The originator (moblee) asked a simple question and if you (andyangyh) consider posting an attack because of your considered grammatical inacctitudes then you need to go out more often and stop spending so much time on your pc, laptop or steam powered abacus and consider helping people in a positive way rather than appearing to be a professor in English and criticising others that are genuinely trying to assist. _

Hellfire! All this bile from one observation! Not meaning to be offensive, superior or upset anyone in any way - just saying that people who refer to "an aires" (yes, yes, I know not you - sorry, sorry!!) make me twitch. Just a personal thing. While we're on the subject the phrases, "at the end of the day", "basically" and "know what I mean?" are also guaranteed to have the cheek twitching - and that ridicuous "footballer's tense" as, in "The boy's hit it with his left peg and it's gone in" rather than "He hit it with his left foot and it went in."

Those wishing to see how helpful I can be can check my past posts when I have tried to give people useful information on all sorts of subjects. I think it probably runs into scores of postings now.

The phrase "lighten up" springs to mind or, as Michael Winner (now there's someone who REALLY gets on my nerves!) would say - "Calm down dear"

PS - People who believe it is possible to be gassed in a motorhome should be strung up. It's the only language they understand. Must go - I have a message to leave on Andrew Sachs' answerphone.


----------



## 101405 (Oct 15, 2006)

The campsite at Ponterson is a nice small site, you would not want to park at the Msm in the tourist season ,its horrific? You can walk/cycle from the site alongside the river to the mont ,


----------



## marionandrob (May 14, 2005)

Also stayed on the aire mentioned by Teensvan and Grizzly in October of last year.
When we stayed the aire was administered by the motel/campsite reception opposite.

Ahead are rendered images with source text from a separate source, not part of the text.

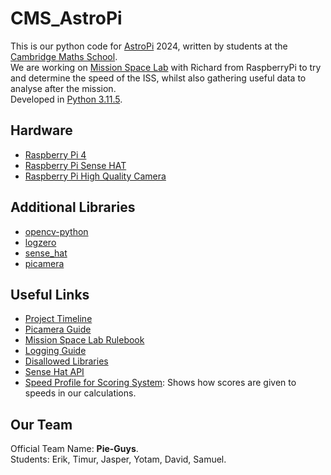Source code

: # CMS_AstroPi
This is our python code for [AstroPi](https://astro-pi.org/) 2024, written by students at the [Cambridge Maths School](https://cms.tela.org.uk/).  
We are working on [Mission Space Lab](https://astro-pi.org/mission-space-lab) with Richard from RaspberryPi to try and determine the speed of the ISS, whilst also gathering useful data to analyse after the mission.  
Developed in [Python 3.11.5](https://www.python.org/).

## Hardware
 - [Raspberry Pi 4](https://www.raspberrypi.com/products/raspberry-pi-4-model-b/)
 - [Raspberry Pi Sense HAT](https://www.raspberrypi.com/products/sense-hat/)
 - [Raspberry Pi High Quality Camera](https://www.raspberrypi.com/products/raspberry-pi-high-quality-camera/)

## Additional Libraries
 - [opencv-python](https://pypi.org/project/opencv-python/)
 - [logzero](https://pypi.org/project/logzero/)
 - [sense_hat](https://pypi.org/project/sense-hat/)
 - [picamera](https://pypi.org/project/picamera/)

## Useful Links
 - [Project Timeline](https://drive.google.com/file/d/13shLaPVPRtqW_dJVC9sglgpTVlJxrLiL/view)
 - [Picamera Guide](https://projects.raspberrypi.org/en/projects/getting-started-with-picamera/1)
 - [Mission Space Lab Rulebook](https://astro-pi.org/mission-space-lab/rulebook)
 - [Logging Guide](https://projects.raspberrypi.org/en/projects/mission-space-lab-creator-guide/3)
 - [Disallowed Libraries](https://docs.google.com/spreadsheets/d/1EoVzgA8gOiDXsJ1k9dQBdPyFC8U3bXFca2dRmdKNbcI/edit#gid=0)
 - [Sense Hat API](https://pythonhosted.org/sense-hat/api/)
 - [Speed Profile for Scoring System](https://www.desmos.com/calculator/we4vr4yio8): Shows how scores are given to speeds in our calculations.

## Our Team
Official Team Name: **Pie-Guys**.  
Students: Erik, Timur, Jasper, Yotam, David, Samuel.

If you feel the need the campsite laundry was open despite the campsite being mostly closed ( woodwn chalets still in use) tokens for machines and dyers available from reception.
Seemed to be very popular, there were about 20 vans the night we stayed


----------



## tonyblake (Apr 4, 2008)

So do I take it that 'andyangyh' in some way apologised. I appreciate that there are certain phrases that get on ones nerves, as they do me and I agree there are many in use these days and I think they rile most people, even though they are the users of them.

However, having said that, I don't think venting your frustration at anyone making a simple error helps anyone, specially Moblee.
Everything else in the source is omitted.